> _Problem details_
Where the line containing "operations, in the" appears, end the copy there, keeping that line; start from the first line of the entries, copy exactly, and omit pictures.

(Collected data)

--

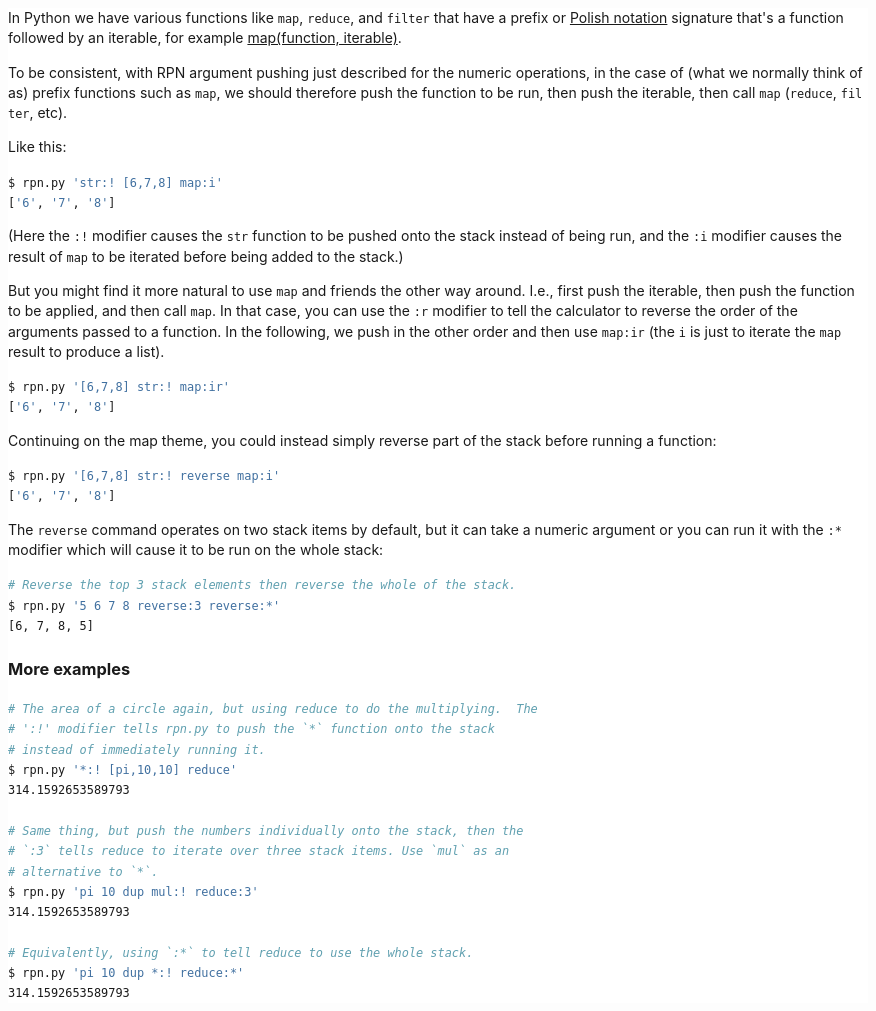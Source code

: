 In Python we have various functions like `map`, `reduce`, and `filter` that
have a prefix or
[Polish notation](https://en.wikipedia.org/wiki/Polish_notation) signature
that's a function followed by an iterable, for example
[map(function, iterable)](https://docs.python.org/3.5/library/functions.html#map).

To be consistent, with RPN argument pushing just described for the numeric
operations, in the case of (what we normally think of as) prefix functions
such as `map`, we should therefore push the function to be run, then push
the iterable, then call `map` (`reduce`, `filter`, etc).

Like this:

```sh
$ rpn.py 'str:! [6,7,8] map:i'
['6', '7', '8']
```

(Here the `:!` modifier causes the `str` function to be pushed onto the
stack instead of being run, and the `:i` modifier causes the result of
`map` to be iterated before being added to the stack.)

But you might find it more natural to use `map` and friends the other way
around. I.e., first push the iterable, then push the function to be
applied, and then call `map`.  In that case, you can use the `:r` modifier
to tell the calculator to reverse the order of the arguments passed to a
function. In the following, we push in the other order and then use
`map:ir` (the `i` is just to iterate the `map` result to produce a list).

```sh
$ rpn.py '[6,7,8] str:! map:ir'
['6', '7', '8']
```

Continuing on the map theme, you could instead simply reverse part of the
stack before running a function:

```sh
$ rpn.py '[6,7,8] str:! reverse map:i'
['6', '7', '8']
```

The `reverse` command operates on two stack items by default, but it can
take a numeric argument or you can run it with the `:*` modifier which will
cause it to be run on the whole stack:

```sh
# Reverse the top 3 stack elements then reverse the whole of the stack.
$ rpn.py '5 6 7 8 reverse:3 reverse:*'
[6, 7, 8, 5]
```

### More examples

```sh
# The area of a circle again, but using reduce to do the multiplying.  The
# ':!' modifier tells rpn.py to push the `*` function onto the stack
# instead of immediately running it.
$ rpn.py '*:! [pi,10,10] reduce'
314.1592653589793

# Same thing, but push the numbers individually onto the stack, then the
# `:3` tells reduce to iterate over three stack items. Use `mul` as an
# alternative to `*`.
$ rpn.py 'pi 10 dup mul:! reduce:3'
314.1592653589793

# Equivalently, using `:*` to tell reduce to use the whole stack.
$ rpn.py 'pi 10 dup *:! reduce:*'
314.1592653589793
```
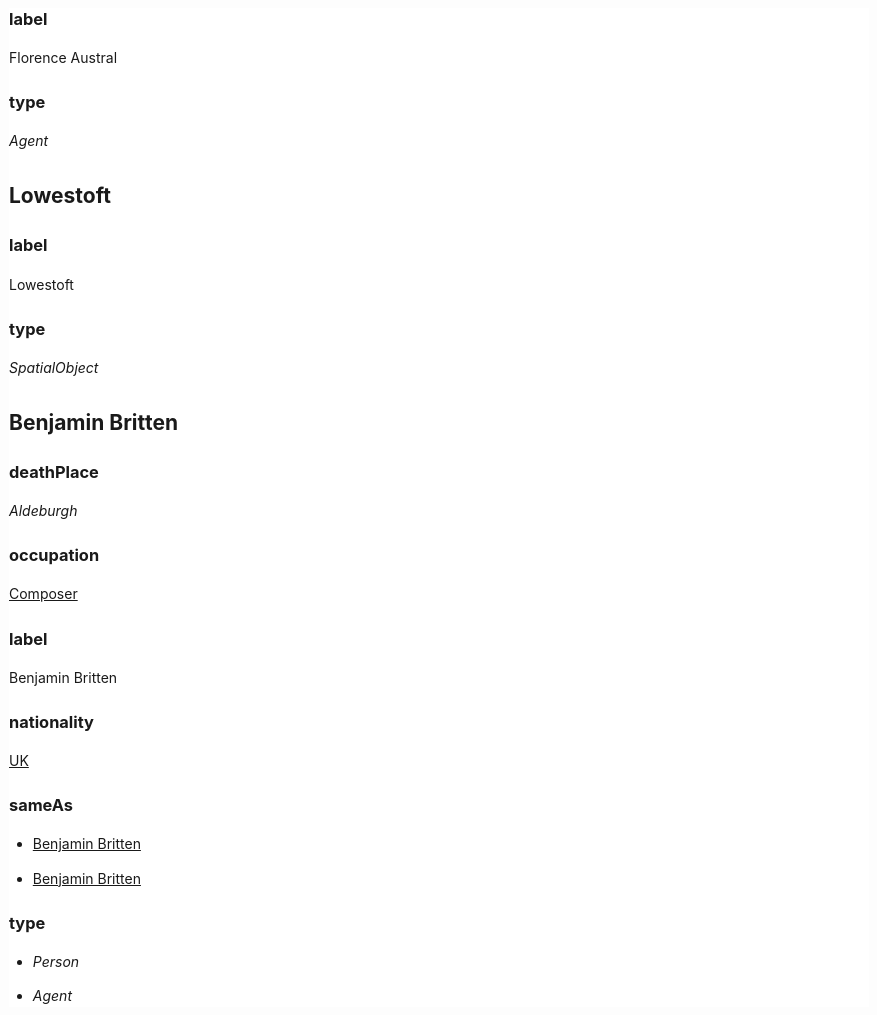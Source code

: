 ### label


Florence Austral

### type


*Agent*

## Lowestoft

### label


Lowestoft

### type


*SpatialObject*

## Benjamin Britten

### deathPlace


*Aldeburgh*

### occupation


[Composer](#Composer)

### label


Benjamin Britten

### nationality


[UK](#UK)

### sameAs

 - [Benjamin Britten](#Benjamin-Britten)

 - [Benjamin Britten](#Benjamin-Britten)

### type

 - *Person*

 - *Agent*
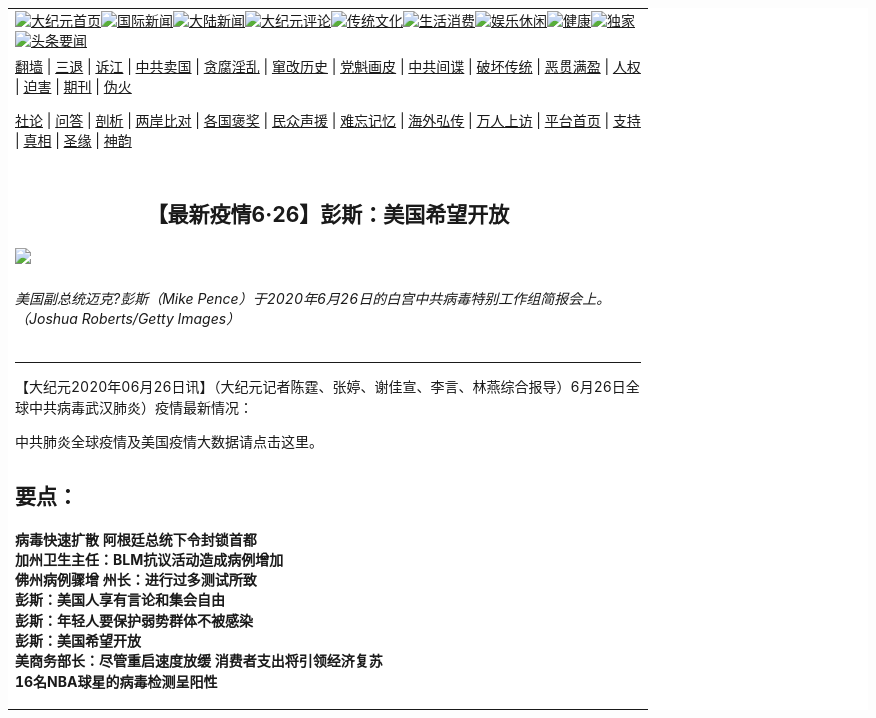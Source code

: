 <a name="1" id="1" target="_blank"></a><span id="1"></span>
<table align=center border="0"><tr><td colspan="2" VALIGN=TOP><a href="https://github.com/19920513/djy/blob/master/gb/nf1351518.md#1"><img src="https://raw.githubusercontent.com/19920513/www/master/t/djy/1.jpg" title="大纪元首页" alt="大纪元首页"></a><a href="https://github.com/19920513/djy/blob/master/gb/n24hr.md#1"><img src="https://raw.githubusercontent.com/19920513/www/master/t/djy/3.jpg" title="国际新闻" alt="国际新闻"></a><a href="https://github.com/19920513/djy/blob/master/gb/nsc413.md#1"><img src="https://raw.githubusercontent.com/19920513/www/master/t/djy/4.jpg" title="大陆新闻" alt="大陆新闻"></a><a href="https://github.com/19920513/djy/blob/master/gb/news392.md#1"><img src="https://raw.githubusercontent.com/19920513/www/master/t/djy/5.jpg" title="大纪元评论" alt="大纪元评论"></a><a href="https://github.com/19920513/djy/blob/master/gb/news2007.md#1"><img src="https://raw.githubusercontent.com/19920513/www/master/t/djy/6.jpg" title="传统文化" alt="传统文化"></a><a href="https://github.com/19920513/djy/blob/master/gb/news2008.md#1"><img src="https://raw.githubusercontent.com/19920513/www/master/t/djy/7.jpg" title="生活消费" alt="生活消费"></a><a href="https://github.com/19920513/djy/blob/master/gb/ncyule.md#1"><img src="https://raw.githubusercontent.com/19920513/www/master/t/djy/8.jpg" title="娱乐休闲" alt="娱乐休闲"></a><a href="https://github.com/19920513/djy/blob/master/gb/nsc1002.md#1"><img src="https://raw.githubusercontent.com/19920513/www/master/t/djy/9.jpg" title="健康" alt="健康"></a><a href="https://github.com/19920513/djy/blob/master/gb/nf6092.md#1"><img src="https://raw.githubusercontent.com/19920513/www/master/t/djy/10a.jpg" title="独家" alt="独家"></a><a href="https://github.com/19920513/djy/blob/master/gb/nf4514.md#1"><img src="https://raw.githubusercontent.com/19920513/www/master/t/djy/12a.jpg" title="头条要闻" alt="头条要闻"></a></td></tr>
<tr><td colspan="2" VALIGN=TOP><a target="_blank" href="https://github.com/19920513/www/blob/master/README.md?zsrh#1">翻墙</a> | <a target="_blank" href="https://github.com/19920513/djy/blob/master/gb/nf5657.md#1">三退</a> | <a target="_blank" href="https://github.com/19920513/djy/blob/master/gb/nf6124.md#1">诉江</a> | <a target="_blank" href="https://github.com/19920513/djy/blob/master/gb/nf1176117.md#1">中共卖国</a> | <a target="_blank" href="https://github.com/19920513/djy/blob/master/gb/nf5773.md#1">贪腐淫乱</a> | <a target="_blank" href="https://github.com/19920513/djy/blob/master/gb/nf1176115.md#1">窜改历史</a> | <a target="_blank" href="https://github.com/19920513/djy/blob/master/gb/nf1176107.md#1">党魁画皮</a> | <a target="_blank" href="https://github.com/19920513/djy/blob/master/gb/nf1320400.md#1">中共间谍</a> | <a target="_blank" href="https://github.com/19920513/djy/blob/master/gb/nf1176114.md#1">破坏传统</a> | <a target="_blank" href="https://github.com/19920513/ntdtv/blob/master/gb/prog447_1.md#1">恶贯满盈</a> | <a target="_blank" href="https://github.com/19920513/djy/blob/master/gb/ncid278.md#1">人权</a> | <a target="_blank" href="https://github.com/19920513/djy/blob/master/gb/nf1176111.md#1">迫害</a> | <a target="_blank" href="https://gitlab.com/szzdlab/mh-qikan/blob/master/README.md#1">期刊</a> | <a target="_blank" href="https://github.com/19920513/djy/blob/master/gb/nf5562.md#1">伪火</a></p><p><a target="_blank" href="https://github.com/19920513/djy/blob/master/gb/9p.md#1">社论</a> | <a target="_blank" href="https://github.com/19920513/djy/blob/master/gb/nf4378.md#1">问答</a> | <a target="_blank" href="https://github.com/19920513/djy/blob/master/gb/nf5792.md#1">剖析</a> | <a target="_blank" href="https://github.com/19920513/djy/blob/master/gb/nf5735.md#1">两岸比对</a> | <a target="_blank" href="https://github.com/19920513/djy/blob/master/gb/nf6119.md#1">各国褒奖</a> | <a target="_blank" href="https://github.com/19920513/djy/blob/master/gb/nf6120.md#1">民众声援</a> | <a target="_blank" href="https://github.com/19920513/djy/blob/master/gb/nf1188594.md#1">难忘记忆</a> | <a target="_blank" href="https://github.com/19920513/djy/blob/master/gb/nf3180.md#1">海外弘传</a> | <a target="_blank" href="https://github.com/19920513/djy/blob/master/gb/nf5410.md#1">万人上访</a> | <a target="_blank" href="https://github.com/19920513/www/blob/master/README.md?zsrh#1">平台首页</a> | <a target="_blank" href="https://github.com/19920513/djy/blob/master/gb/nf4386.md#1">支持</a> | <a target="_blank" href="https://github.com/19920513/djy/blob/master/gb/nf4389.md#1">真相</a> | <a target="_blank" href="https://github.com/19920513/djy/blob/master/gb/nf5790.md#1">圣缘</a> | <a target="_blank" href="https://github.com/19920513/djy/blob/master/gb/nf4786.md#1">神韵</a></td></tr>
<tr><td VALIGN=TOP width="626"><h2 align=center>【最新疫情6·26】彭斯：美国希望开放</h2>
<img width="600" src="https://i.epochtimes.com/assets/uploads/2020/06/GettyImages-1222989788-600x400.jpg" />
<h6>美国副总统迈克?彭斯（Mike Pence）于2020年6月26日的白宫中共病毒特别工作组简报会上。（Joshua Roberts/Getty Images）
</h6>
<hr>
	<p>【大纪元2020年06月26日讯】（大纪元记者陈霆、张婷、谢佳宣、李言、林燕综合报导）6月26日全球<ahref="https://github.com/19920513/djy/blob/master/gb/tag/%E4%B8%AD%E5%85%B1%E7%97%85%E6%AF%92.md#1">中共病毒</a><ahref="https://github.com/19920513/djy/blob/master/gb/tag/%E6%AD%A6%E6%B1%89%E8%82%BA%E7%82%8E.md#1">武汉肺炎</a>）疫情最新情况：</p>
<p>中共肺炎全球疫情及美国疫情大数据请点击<ahref="https://github.com/19920513/djy/blob/master/gb/nf1368917.md#1" target="_blank" rel="noopener noreferrer">这里</a>。</p>
<h2>要点：</h2>
<p><strong><ahref="#_Toc20200626020">病毒快速扩散 阿根廷总统下令封锁首都</a></strong><br />
<strong><ahref="#_Toc20200626019">加州卫生主任：BLM抗议活动造成病例增加</a></strong><br />
<strong><ahref="#_Toc20200626018">佛州病例骤增 州长：进行过多测试所致</a></strong><br />
<strong><ahref="#_Toc20200626017">彭斯：美国人享有言论和集会自由</a></strong><br />
<strong> <ahref="#_Toc20200626016">彭斯：年轻人要保护弱势群体不被感染</a></strong><br />
<strong> <ahref="#_Toc20200626015">彭斯：美国希望开放</a></strong><br />
<strong><ahref="#_Toc20200626014">美商务部长：尽管重启速度放缓 消费者支出将引领经济复苏</a></strong><br />
<strong><ahref="#_Toc20200626013">16名NBA球星的病毒检测呈阳性</a></strong><strong><br />
</strong></p>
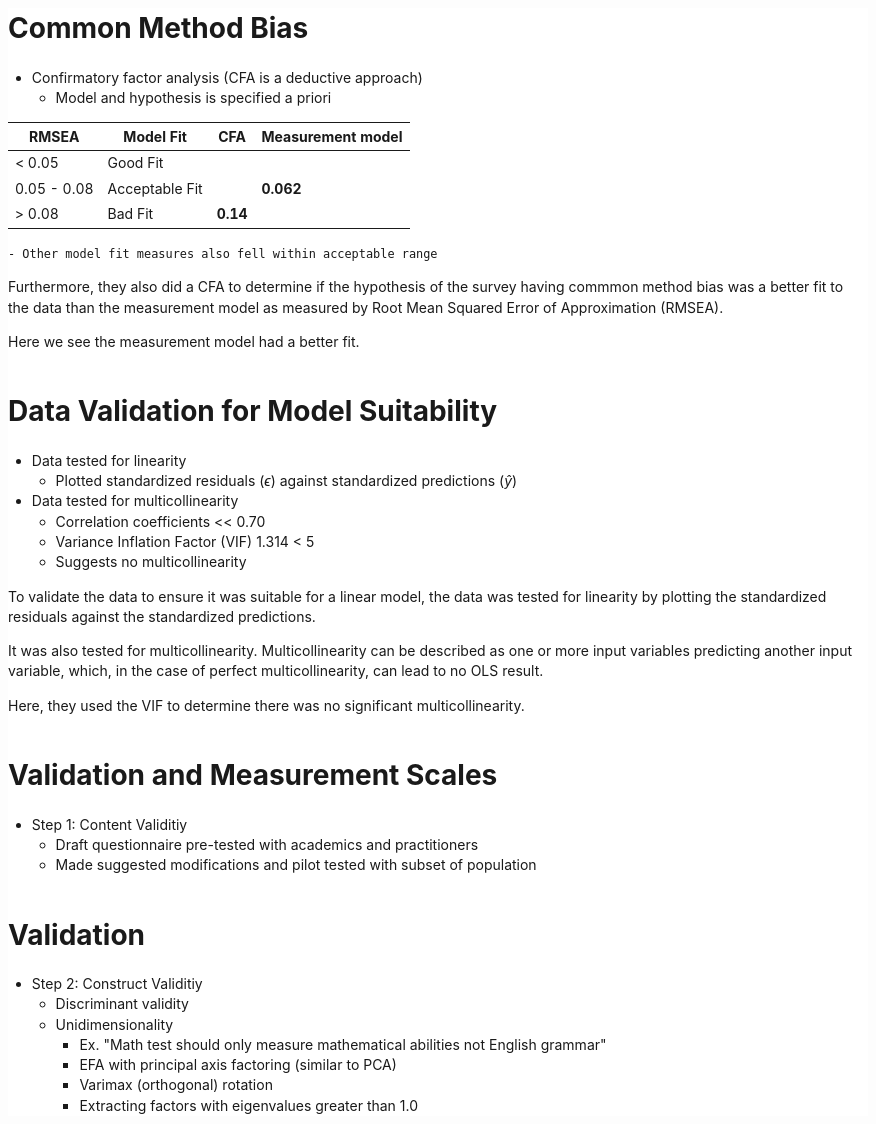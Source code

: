 Common Method Bias
========================================================
  - Confirmatory factor analysis (CFA is a deductive approach)
    - Model and hypothesis is specified a priori
    
 | RMSEA       | Model Fit      | CFA       | Measurement model |
 | ---         | ---            | ---       | ---               |
 | < 0.05      | Good Fit       |           |                   |
 | 0.05 - 0.08 | Acceptable Fit |           | **0.062**         |
 | > 0.08      | Bad        Fit | **0.14**  |                   |
    
    - Other model fit measures also fell within acceptable range
    
<div class="notes">
  Furthermore, they also did a CFA to determine if the hypothesis of the survey having 
  commmon method bias was a better fit to the data than the measurement model as measured
  by Root Mean Squared Error of Approximation (RMSEA).
  
  Here we see the measurement model had a better fit.
</div>
 
Data Validation for Model Suitability
========================================================
  - Data tested for linearity
    - Plotted standardized residuals ($\epsilon$) against standardized predictions ($\hat{y}$)
  - Data tested for multicollinearity
    - Correlation coefficients << 0.70
    - Variance Inflation Factor (VIF) 1.314 < 5
    - Suggests no multicollinearity

<div class="notes">
  To validate the data to ensure it was suitable for a linear model, the data was tested for linearity
  by plotting the standardized residuals against the standardized predictions.
  
  It was also tested for multicollinearity. Multicollinearity can be described as one or more input variables
  predicting another input variable, which, in the case of perfect multicollinearity, can lead to no OLS result. 
  
  Here, they used the VIF to determine there was no significant multicollinearity.
</div> 
  
Validation and Measurement Scales
========================================================
  - Step 1: Content Validitiy
    - Draft questionnaire pre-tested with academics and practitioners
    - Made suggested modifications and pilot tested with subset of population
    
Validation
========================================================
  - Step 2: Construct Validitiy
      - Discriminant validity
    - Unidimensionality
       - Ex. "Math test should only measure mathematical abilities not English grammar"
       - EFA with principal axis factoring (similar to PCA)
       - Varimax (orthogonal) rotation 
       - Extracting factors with eigenvalues greater than 1.0
    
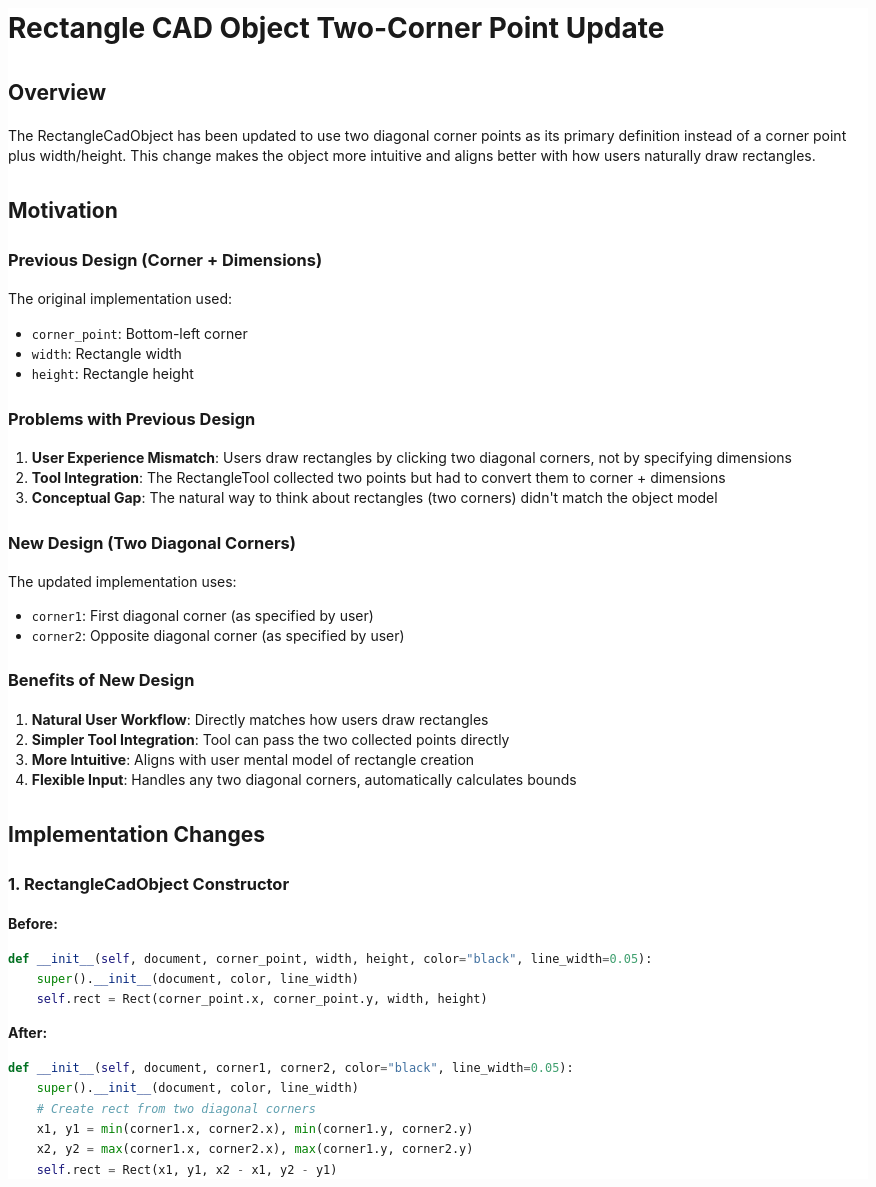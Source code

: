 # Rectangle CAD Object Two-Corner Point Update

## Overview

The RectangleCadObject has been updated to use two diagonal corner points as its primary definition instead of a corner point plus width/height. This change makes the object more intuitive and aligns better with how users naturally draw rectangles.

## Motivation

### Previous Design (Corner + Dimensions)
The original implementation used:
- `corner_point`: Bottom-left corner
- `width`: Rectangle width  
- `height`: Rectangle height

### Problems with Previous Design
1. **User Experience Mismatch**: Users draw rectangles by clicking two diagonal corners, not by specifying dimensions
2. **Tool Integration**: The RectangleTool collected two points but had to convert them to corner + dimensions
3. **Conceptual Gap**: The natural way to think about rectangles (two corners) didn't match the object model

### New Design (Two Diagonal Corners)
The updated implementation uses:
- `corner1`: First diagonal corner (as specified by user)
- `corner2`: Opposite diagonal corner (as specified by user)

### Benefits of New Design
1. **Natural User Workflow**: Directly matches how users draw rectangles
2. **Simpler Tool Integration**: Tool can pass the two collected points directly
3. **More Intuitive**: Aligns with user mental model of rectangle creation
4. **Flexible Input**: Handles any two diagonal corners, automatically calculates bounds

## Implementation Changes

### 1. RectangleCadObject Constructor

**Before:**
```python
def __init__(self, document, corner_point, width, height, color="black", line_width=0.05):
    super().__init__(document, color, line_width)
    self.rect = Rect(corner_point.x, corner_point.y, width, height)
```

**After:**
```python
def __init__(self, document, corner1, corner2, color="black", line_width=0.05):
    super().__init__(document, color, line_width)
    # Create rect from two diagonal corners
    x1, y1 = min(corner1.x, corner2.x), min(corner1.y, corner2.y)
    x2, y2 = max(corner1.x, corner2.x), max(corner1.y, corner2.y)
    self.rect = Rect(x1, y1, x2 - x1, y2 - y1)
```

--

> _Solution to the problem_
Source code

: In Python we have various functions like `map`, `reduce`, and `filter` that
have a prefix or
[Polish notation](https://en.wikipedia.org/wiki/Polish_notation) signature
that's a function followed by an iterable, for example
[map(function, iterable)](https://docs.python.org/3.5/library/functions.html#map).

To be consistent, with RPN argument pushing just described for the numeric
operations, in the case of (what we normally think of as) prefix functions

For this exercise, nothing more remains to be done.